2. Give Jurors A Copy of Instructions. If it’s not standard in your jurisdiction, try to convince the judge to give enough copies of the instructions for each juror to have one. Sometimes the foreperson ends up running discussions simply because they are the only ones to have the law in front of them. If the foreperson is against you, this can be detrimental. They may even read the law incorrectly and the rest of the group would never know. If each juror has a copy of the instructions, they can better argue their points. Further, it pushes for a more process-driven group by allowing each juror to see and refer to instructions themselves.
3. Influence the Deliberation Process. In every mock trial or focus group that I run, I tell jurors that before they begin taking votes or deliberating, they should go around the room and allow each juror a few minutes to discuss their views of the case.
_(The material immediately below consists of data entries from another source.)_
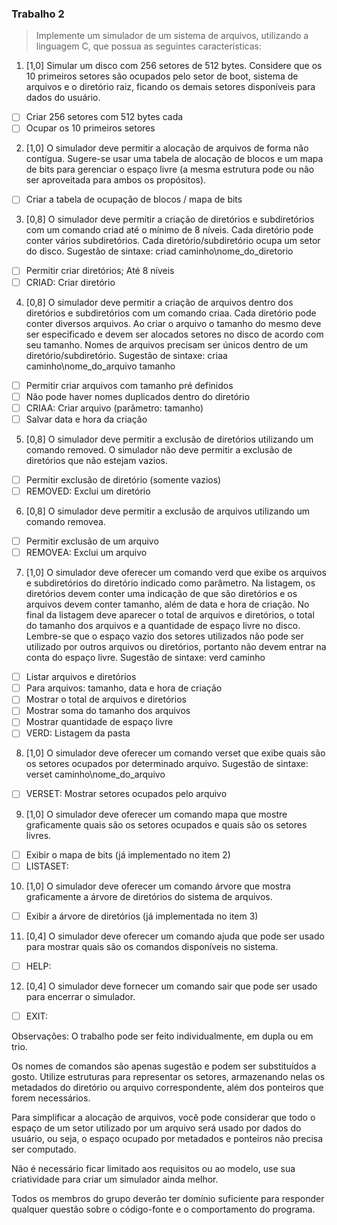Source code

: ### Trabalho 2
> Implemente um simulador de um sistema de arquivos, utilizando a linguagem C, que possua as seguintes características:

1. [1,0] Simular um disco com 256 setores de 512 bytes. Considere que os 10 primeiros setores são ocupados pelo setor de boot, sistema de arquivos e o diretório raiz, ficando os demais setores disponíveis para dados do usuário.

- [ ] Criar 256 setores com 512 bytes cada
- [ ] Ocupar os 10 primeiros setores

2. [1,0] O simulador deve permitir a alocação de arquivos de forma não contígua. Sugere-se usar uma tabela de alocação de blocos e um mapa de bits para gerenciar o espaço livre (a mesma estrutura pode ou não ser aproveitada para ambos os propósitos).

- [ ] Criar a tabela de ocupação de blocos / mapa de bits

3. [0,8] O simulador deve permitir a criação de diretórios e subdiretórios com um comando criad até o mínimo de 8 níveis. Cada diretório pode conter vários subdiretórios. Cada diretório/subdiretório ocupa um setor do disco.
Sugestão de sintaxe: criad caminho\nome_do_diretorio

- [ ] Permitir criar diretórios; Até 8 níveis
- [ ] CRIAD: Criar diretório

4. [0,8] O simulador deve permitir a criação de arquivos dentro dos diretórios e subdiretórios com um comando criaa. Cada diretório pode conter diversos arquivos. Ao criar o arquivo o tamanho do mesmo deve ser especificado e devem ser alocados setores no disco de acordo com seu tamanho. Nomes de arquivos precisam ser únicos dentro de um diretório/subdiretório.
Sugestão de sintaxe: criaa caminho\nome_do_arquivo tamanho

- [ ] Permitir criar arquivos com tamanho pré definidos
- [ ] Não pode haver nomes duplicados dentro do diretório
- [ ] CRIAA: Criar arquivo (parâmetro: tamanho)
- [ ] Salvar data e hora da criação

5. [0,8] O simulador deve permitir a exclusão de diretórios utilizando um comando removed. O simulador não deve permitir a exclusão de diretórios que não estejam vazios.

- [ ] Permitir exclusão de diretório (somente vazios)
- [ ] REMOVED: Exclui um diretório

6. [0,8] O simulador deve permitir a exclusão de arquivos utilizando um comando removea. 

- [ ] Permitir exclusão de um arquivo
- [ ] REMOVEA: Exclui um arquivo

7. [1,0] O simulador deve oferecer um comando verd que exibe os arquivos e subdiretórios do diretório indicado como parâmetro. Na listagem, os diretórios devem conter uma indicação de que são diretórios e os arquivos devem conter tamanho, além de data e hora de criação. No final da listagem deve aparecer o total de arquivos e diretórios, o total do tamanho dos arquivos e a quantidade de espaço livre no disco. Lembre-se que o espaço vazio dos setores utilizados não pode ser utilizado por outros arquivos ou diretórios, portanto não devem entrar na conta do espaço livre.
Sugestão de sintaxe: verd caminho

- [ ] Listar arquivos e diretórios
- [ ] Para arquivos: tamanho, data e hora de criação
- [ ] Mostrar o total de arquivos e diretórios
- [ ] Mostrar soma do tamanho dos arquivos
- [ ] Mostrar quantidade de espaço livre
- [ ] VERD: Listagem da pasta

8. [1,0] O simulador deve oferecer um comando verset que exibe quais são os setores ocupados por determinado arquivo.
Sugestão de sintaxe: verset caminho\nome_do_arquivo

- [ ] VERSET: Mostrar setores ocupados pelo arquivo

9. [1,0] O simulador deve oferecer um comando mapa que mostre graficamente quais são os setores ocupados e quais são os setores livres.

- [ ] Exibir o mapa de bits (já implementado no item 2)
- [ ] LISTASET: 

10. [1,0] O simulador deve oferecer um comando árvore que mostra graficamente a árvore de diretórios do sistema de arquivos.

- [ ] Exibir a árvore de diretórios (já implementada no item 3)

11. [0,4] O simulador deve oferecer um comando ajuda que pode ser usado para mostrar quais são os comandos disponíveis no sistema.

- [ ] HELP:

12. [0,4] O simulador deve fornecer um comando sair que pode ser usado para encerrar o simulador.

- [ ] EXIT:

Observações:
O trabalho pode ser feito individualmente, em dupla ou em trio.

Os nomes de comandos são apenas sugestão e podem ser substituídos a gosto. Utilize estruturas para representar os setores, armazenando nelas os metadados do diretório ou arquivo correspondente, além dos ponteiros que forem necessários.

Para simplificar a alocação de arquivos, você pode considerar que todo o espaço de um setor utilizado por um arquivo será usado por dados do usuário, ou seja, o espaço ocupado por metadados e ponteiros não precisa ser computado.

Não é necessário ficar limitado aos requisitos ou ao modelo, use sua criatividade para criar um simulador ainda melhor.

Todos os membros do grupo deverão ter domínio suficiente para responder qualquer questão sobre o código-fonte e o comportamento do programa.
This allows all viewpoints to be heard. If jurors start taking votes early, arguments that go against the group majority may never be heard due to groupthink and the oppressive power of a majority view. By pushing jurors to discuss issues in the case before committing to a verdict or voting, you will guide them to a process-driven deliberation process.
4. Control the Voting. Finally, suggest to jurors that after they have spent time considering issues in the case, they may all decide to take a vote. Suggest that they not vote unless every single juror feels they are ready to vote and remind them that it is perfectly normal and acceptable to change their minds throughout the deliberation process and between voting periods. Further, suggest to them that when they vote, they do so by secret ballot. This takes away any social pressures to conform to the group norm. Most juries vote by hand raise or by going around the table. These methods tend to pressure jurors in the minority to change their votes.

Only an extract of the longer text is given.